Rumah yang rusak berat atau hilang membuat para penyintas menjalani Ramadan pertama mereka jauh dari hunian layak.
Sahur di tengah hujan dan angin
Video yang diunggah akun TikTok @294.me memperlihatkan momen sahur pertama warga di Tanjong Minjei, Kecamatan Madat, Aceh Timur.
“Sahur pertama di tenda pengungsian,” tulis pemilik akun, dikutip Jumat, 20 Februari 2026.

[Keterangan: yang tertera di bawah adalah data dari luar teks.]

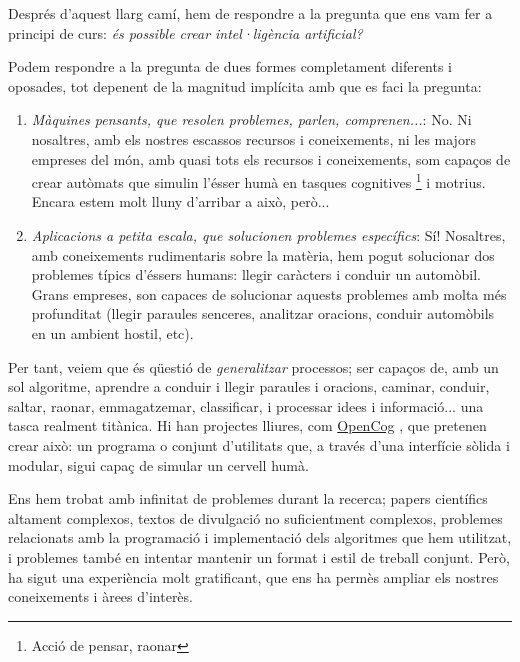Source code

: Després d'aquest llarg camí, hem de respondre a la pregunta que ens vam fer a principi de curs:
\emph{és possible crear intel·ligència artificial?}

Podem respondre a la pregunta de dues formes completament diferents i oposades, tot depenent
de la magnitud implícita amb que es faci la pregunta:
\begin{enumerate}
\item \emph{Màquines pensants, que resolen problemes, parlen, comprenen...}: No. Ni nosaltres,
amb els nostres escassos recursos i coneixements, ni les majors empreses del món, amb quasi tots
els recursos i coneixements, som capaços de crear autòmats que simulin l'ésser humà en tasques
cognitives \footnote{Acció de pensar, raonar} i motrius. Encara estem molt lluny d'arribar a això, però...
\item \emph{Aplicacions a petita escala, que solucionen problemes específics}: Sí! Nosaltres,
amb coneixements rudimentaris sobre la matèria, hem pogut solucionar dos problemes típics d'éssers humans:
llegir caràcters i conduir un automòbil. Grans empreses, son capaces de solucionar aquests problemes amb
molta més profunditat (llegir paraules senceres, analitzar oracions, conduir automòbils en un ambient hostil, etc).
\end{enumerate}

Per tant, veiem que és qüestió de \emph{generalitzar} processos; ser capaços de, amb un sol algoritme,
aprendre a conduir i llegir paraules i oracions, caminar, conduir, saltar, raonar, emmagatzemar, classificar,
i processar idees i informació... una tasca realment titànica. Hi han projectes lliures, com \href{http://opencog.org/}{OpenCog}
, que
pretenen crear això: un programa o conjunt d'utilitats que, a través d'una interfície sòlida i modular, sigui
capaç de simular un cervell humà.

Ens hem trobat amb infinitat de problemes durant la recerca; papers científics altament complexos,
textos de divulgació no suficientment complexos, problemes relacionats amb la programació i implementació
dels algoritmes que hem utilitzat, i problemes també en intentar mantenir un format i estil de treball
conjunt. Però, ha sigut una experiència molt gratificant, que ens ha permès ampliar els nostres coneixements
i àrees d'interès.
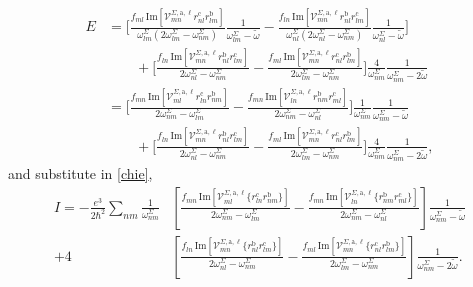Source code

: \documentclass[letterpaper,aps]{revtex4}
\begin{document}
\begin{align*}
E &=  
\Bigg[
  \frac{f_{ml}\,\mathrm{Im}\left[\mathcal{V}^{\Sigma,\text{a},\ell}_{mn}
        r^{\text{c}}_{nl}
        r^{\text{b}}_{lm}\right]}
        {\omega^\Sigma_{lm}(2\omega^\Sigma_{lm}-\omega^\Sigma_{nm})}
\frac{1}{\omega^\Sigma_{lm}-\tilde\omega}
 -\frac{f_{ln}\,\mathrm{Im}\left[\mathcal{V}^{\Sigma,\text{a},\ell}_{mn}
        r^{\text{b}}_{nl}
        r^{\text{c}}_{lm}\right]}
        {\omega^\Sigma_{nl}(2\omega^\Sigma_{nl}-\omega^\Sigma_{nm})}
\frac{1}{\omega^\Sigma_{nl}-\tilde\omega}
\Bigg]\nonumber\\
&\qquad+
\Bigg[
  \frac{f_{ln}\,\mathrm{Im}\left[\mathcal{V}^{\Sigma,\text{a},\ell}_{mn}
        r^{\text{b}}_{nl}
        r^{\text{c}}_{lm}\right]}
        {2\omega^\Sigma_{nl}-\omega^\Sigma_{nm}}
 -\frac{f_{ml}\,\mathrm{Im}\left[\mathcal{V}^{\Sigma,\text{a},\ell}_{mn}
        r^{\text{c}}_{nl}
        r^{\text{b}}_{lm}\right]}
        {2\omega^\Sigma_{lm}-\omega^\Sigma_{nm}}
\Bigg]\frac{4}{\omega^\Sigma_{nm}}\frac{1}{\omega^\Sigma_{nm}-2\tilde\omega}\nonumber\\
&=  
\Bigg[
  \frac{f_{mn}\,\mathrm{Im}\left[\mathcal{V}^{\Sigma,\text{a},\ell}_{ml}
        r^{\text{c}}_{ln}
        r^{\text{b}}_{nm}\right]}
        {2\omega^\Sigma_{nm}-\omega^\Sigma_{lm}}
 -\frac{f_{mn}\,\mathrm{Im}\left[\mathcal{V}^{\Sigma,\text{a},\ell}_{ln}
        r^{\text{b}}_{nm}
        r^{\text{c}}_{ml}\right]}
        {2\omega^\Sigma_{nm}-\omega^\Sigma_{nl}}
\Bigg]\frac{1}{\omega^\Sigma_{nm}}\frac{1}{\omega^\Sigma_{nm}-\tilde\omega}\nonumber\\
&\qquad+
\Bigg[
  \frac{f_{ln}\,\mathrm{Im}\left[\mathcal{V}^{\Sigma,\text{a},\ell}_{mn}
        r^{\text{b}}_{nl}
        r^{\text{c}}_{lm}\right]}
        {2\omega^\Sigma_{nl}-\omega^\Sigma_{nm}}
 -\frac{f_{ml}\,\mathrm{Im}\left[\mathcal{V}^{\Sigma,\text{a},\ell}_{mn}
        r^{\text{c}}_{nl}
        r^{\text{b}}_{lm}\right]}
        {2\omega^\Sigma_{lm}-\omega^\Sigma_{nm}}
\Bigg]\frac{4}{\omega^\Sigma_{nm}}\frac{1}{\omega^\Sigma_{nm}-2\tilde\omega}
,
\end{align*}
and substitute in \eqref{chie},
\begin{align*}
I = -\frac{e^3}{2\hbar^2}\sum_{nm}\frac{1}{\omega^\Sigma_{nm}}
&\left[
  \frac{f_{mn}\,\mathrm{Im}\left[\mathcal{V}^{\Sigma,\text{a},\ell}_{ml}
        \{r^{\text{c}}_{ln}
        r^{\text{b}}_{nm}\}\right]}
        {2\omega^\Sigma_{nm}-\omega^\Sigma_{lm}}
 -\frac{f_{mn}\,\mathrm{Im}\left[\mathcal{V}^{\Sigma,\text{a},\ell}_{ln}
        \{r^{\text{b}}_{nm}
        r^{\text{c}}_{ml}\}\right]}
        {2\omega^\Sigma_{nm}-\omega^\Sigma_{nl}}
\right]\frac{1}{\omega^\Sigma_{nm}-\tilde\omega}\nonumber\\
+
4&\left[
  \frac{f_{ln}\,\mathrm{Im}\left[\mathcal{V}^{\Sigma,\text{a},\ell}_{mn}
        \{r^{\text{b}}_{nl}
        r^{\text{c}}_{lm}\}\right]}
        {2\omega^\Sigma_{nl}-\omega^\Sigma_{nm}}
 -\frac{f_{ml}\,\mathrm{Im}\left[\mathcal{V}^{\Sigma,\text{a},\ell}_{mn}
        \{r^{\text{c}}_{nl}
        r^{\text{b}}_{lm}\}\right]}
        {2\omega^\Sigma_{lm}-\omega^\Sigma_{nm}}
\right]\frac{1}{\omega^\Sigma_{nm}-2\tilde\omega}
.
\end{align*}
\end{document}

Baca Juga: Camp pengungsian Desa Delung Sekinel Aceh Tengah, warga bertahan pascabanjir bandang
Momen sahur ini berlangsung di tengah hujan dan angin, namun warga tetap bersyukur bisa berkumpul bersama keluarga meski kondisi terbatas.
“Bersyukur masih bisa berkumpul dengan keponakan dan masih bisa sahur bersama walaupun hujan dan angin,” tulis salah satu warga dalam kolom komentar video yang sudah ditonton lebih dari 42 ribu kali.
Harapan mendapat Huntara dari pemerintah
Meski janji pembangunan Huntara sebelum Ramadan belum sepenuhnya terealisasi, warga tetap tegar dan mensyukuri segala bantuan yang ada.
Baca Juga: ESAI: Sebuah upaya mengembalikan hati ke pusat peradaban
Mereka menantikan hunian sementara yang layak untuk menggantikan tenda darurat.
Progres pembangunan Huntara Aceh Timur
Menurut data Pemkab Aceh Timur per 2 Februari 2026, pembangunan Huntara untuk korban banjir telah mencapai 1.367 unit skema Insitu dan 201 unit skema Komunal dari total 2.592 unit yang direncanakan.